What the task requires.
Please print the whole listing again, exactly as shown.

Given records.
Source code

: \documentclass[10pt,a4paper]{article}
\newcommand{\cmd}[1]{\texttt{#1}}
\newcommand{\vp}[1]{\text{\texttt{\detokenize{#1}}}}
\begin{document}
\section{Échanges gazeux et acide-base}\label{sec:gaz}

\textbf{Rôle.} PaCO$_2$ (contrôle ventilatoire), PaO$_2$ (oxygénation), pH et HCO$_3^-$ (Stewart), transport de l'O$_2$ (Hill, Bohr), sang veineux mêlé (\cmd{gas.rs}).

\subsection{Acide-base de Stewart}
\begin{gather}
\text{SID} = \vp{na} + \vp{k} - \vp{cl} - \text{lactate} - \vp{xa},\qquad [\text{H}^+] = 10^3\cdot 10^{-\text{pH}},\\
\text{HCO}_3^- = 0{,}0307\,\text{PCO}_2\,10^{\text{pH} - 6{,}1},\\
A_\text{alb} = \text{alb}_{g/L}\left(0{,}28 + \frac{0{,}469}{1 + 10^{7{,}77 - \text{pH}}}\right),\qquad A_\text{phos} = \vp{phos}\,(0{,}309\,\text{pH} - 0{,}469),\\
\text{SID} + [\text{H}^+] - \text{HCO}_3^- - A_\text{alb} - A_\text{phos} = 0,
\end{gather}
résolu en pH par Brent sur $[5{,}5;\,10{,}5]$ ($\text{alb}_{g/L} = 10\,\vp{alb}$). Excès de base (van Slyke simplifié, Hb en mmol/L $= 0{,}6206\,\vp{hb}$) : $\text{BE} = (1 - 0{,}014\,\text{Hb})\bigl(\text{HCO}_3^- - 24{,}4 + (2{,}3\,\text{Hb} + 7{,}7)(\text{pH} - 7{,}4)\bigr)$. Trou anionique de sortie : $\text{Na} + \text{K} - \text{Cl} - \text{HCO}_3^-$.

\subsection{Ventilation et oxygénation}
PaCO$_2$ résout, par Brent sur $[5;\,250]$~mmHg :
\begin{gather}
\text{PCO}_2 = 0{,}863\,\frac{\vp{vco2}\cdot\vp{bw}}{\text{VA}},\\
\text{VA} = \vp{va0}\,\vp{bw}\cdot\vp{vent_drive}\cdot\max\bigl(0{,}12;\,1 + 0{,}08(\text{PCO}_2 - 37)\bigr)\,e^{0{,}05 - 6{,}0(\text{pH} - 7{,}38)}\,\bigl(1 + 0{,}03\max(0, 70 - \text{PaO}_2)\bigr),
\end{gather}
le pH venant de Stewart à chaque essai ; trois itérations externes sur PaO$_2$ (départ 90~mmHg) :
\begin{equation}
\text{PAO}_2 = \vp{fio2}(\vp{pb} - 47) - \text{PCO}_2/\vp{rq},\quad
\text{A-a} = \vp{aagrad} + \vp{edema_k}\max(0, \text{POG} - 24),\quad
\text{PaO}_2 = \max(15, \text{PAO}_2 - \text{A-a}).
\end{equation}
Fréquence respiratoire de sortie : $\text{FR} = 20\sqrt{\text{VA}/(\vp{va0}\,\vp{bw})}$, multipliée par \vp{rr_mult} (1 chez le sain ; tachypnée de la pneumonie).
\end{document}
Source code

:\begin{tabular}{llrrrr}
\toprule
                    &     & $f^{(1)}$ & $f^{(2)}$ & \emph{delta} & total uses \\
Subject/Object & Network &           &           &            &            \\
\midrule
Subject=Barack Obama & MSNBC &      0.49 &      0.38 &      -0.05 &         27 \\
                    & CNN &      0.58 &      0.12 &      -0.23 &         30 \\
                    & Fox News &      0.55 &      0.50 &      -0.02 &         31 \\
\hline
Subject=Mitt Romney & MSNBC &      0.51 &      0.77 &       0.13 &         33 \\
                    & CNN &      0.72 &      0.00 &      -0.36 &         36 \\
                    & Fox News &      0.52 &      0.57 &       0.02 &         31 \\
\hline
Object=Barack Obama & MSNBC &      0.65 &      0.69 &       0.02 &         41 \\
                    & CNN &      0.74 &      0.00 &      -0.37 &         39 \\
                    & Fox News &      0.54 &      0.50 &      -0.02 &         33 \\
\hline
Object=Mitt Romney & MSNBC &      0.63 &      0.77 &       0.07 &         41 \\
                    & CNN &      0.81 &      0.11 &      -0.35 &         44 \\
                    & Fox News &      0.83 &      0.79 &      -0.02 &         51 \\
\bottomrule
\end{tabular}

Expected answer.
Source code

: \documentclass[10pt,a4paper]{article}
\newcommand{\cmd}[1]{\texttt{#1}}
\newcommand{\vp}[1]{\text{\texttt{\detokenize{#1}}}}
\begin{document}
\section{Échanges gazeux et acide-base}\label{sec:gaz}

\textbf{Rôle.} PaCO$_2$ (contrôle ventilatoire), PaO$_2$ (oxygénation), pH et HCO$_3^-$ (Stewart), transport de l'O$_2$ (Hill, Bohr), sang veineux mêlé (\cmd{gas.rs}).

\subsection{Acide-base de Stewart}
\begin{gather}
\text{SID} = \vp{na} + \vp{k} - \vp{cl} - \text{lactate} - \vp{xa},\qquad [\text{H}^+] = 10^3\cdot 10^{-\text{pH}},\\
\text{HCO}_3^- = 0{,}0307\,\text{PCO}_2\,10^{\text{pH} - 6{,}1},\\
A_\text{alb} = \text{alb}_{g/L}\left(0{,}28 + \frac{0{,}469}{1 + 10^{7{,}77 - \text{pH}}}\right),\qquad A_\text{phos} = \vp{phos}\,(0{,}309\,\text{pH} - 0{,}469),\\
\text{SID} + [\text{H}^+] - \text{HCO}_3^- - A_\text{alb} - A_\text{phos} = 0,
\end{gather}
résolu en pH par Brent sur $[5{,}5;\,10{,}5]$ ($\text{alb}_{g/L} = 10\,\vp{alb}$). Excès de base (van Slyke simplifié, Hb en mmol/L $= 0{,}6206\,\vp{hb}$) : $\text{BE} = (1 - 0{,}014\,\text{Hb})\bigl(\text{HCO}_3^- - 24{,}4 + (2{,}3\,\text{Hb} + 7{,}7)(\text{pH} - 7{,}4)\bigr)$. Trou anionique de sortie : $\text{Na} + \text{K} - \text{Cl} - \text{HCO}_3^-$.

\subsection{Ventilation et oxygénation}
PaCO$_2$ résout, par Brent sur $[5;\,250]$~mmHg :
\begin{gather}
\text{PCO}_2 = 0{,}863\,\frac{\vp{vco2}\cdot\vp{bw}}{\text{VA}},\\
\text{VA} = \vp{va0}\,\vp{bw}\cdot\vp{vent_drive}\cdot\max\bigl(0{,}12;\,1 + 0{,}08(\text{PCO}_2 - 37)\bigr)\,e^{0{,}05 - 6{,}0(\text{pH} - 7{,}38)}\,\bigl(1 + 0{,}03\max(0, 70 - \text{PaO}_2)\bigr),
\end{gather}
le pH venant de Stewart à chaque essai ; trois itérations externes sur PaO$_2$ (départ 90~mmHg) :
\begin{equation}
\text{PAO}_2 = \vp{fio2}(\vp{pb} - 47) - \text{PCO}_2/\vp{rq},\quad
\text{A-a} = \vp{aagrad} + \vp{edema_k}\max(0, \text{POG} - 24),\quad
\text{PaO}_2 = \max(15, \text{PAO}_2 - \text{A-a}).
\end{equation}
Fréquence respiratoire de sortie : $\text{FR} = 20\sqrt{\text{VA}/(\vp{va0}\,\vp{bw})}$, multipliée par \vp{rr_mult} (1 chez le sain ; tachypnée de la pneumonie).
\end{document}
Source code

:\begin{tabular}{llrrrr}
\toprule
                    &     & $f^{(1)}$ & $f^{(2)}$ & \emph{delta} & total uses \\
Subject/Object & Network &           &           &            &            \\
\midrule
Subject=Barack Obama & MSNBC &      0.49 &      0.38 &      -0.05 &         27 \\
                    & CNN &      0.58 &      0.12 &      -0.23 &         30 \\
                    & Fox News &      0.55 &      0.50 &      -0.02 &         31 \\
\hline
Subject=Mitt Romney & MSNBC &      0.51 &      0.77 &       0.13 &         33 \\
                    & CNN &      0.72 &      0.00 &      -0.36 &         36 \\
                    & Fox News &      0.52 &      0.57 &       0.02 &         31 \\
\hline
Object=Barack Obama & MSNBC &      0.65 &      0.69 &       0.02 &         41 \\
                    & CNN &      0.74 &      0.00 &      -0.37 &         39 \\
                    & Fox News &      0.54 &      0.50 &      -0.02 &         33 \\
\hline
Object=Mitt Romney & MSNBC &      0.63 &      0.77 &       0.07 &         41 \\
                    & CNN &      0.81 &      0.11 &      -0.35 &         44 \\
                    & Fox News &      0.83 &      0.79 &      -0.02 &         51 \\
\bottomrule
\end{tabular}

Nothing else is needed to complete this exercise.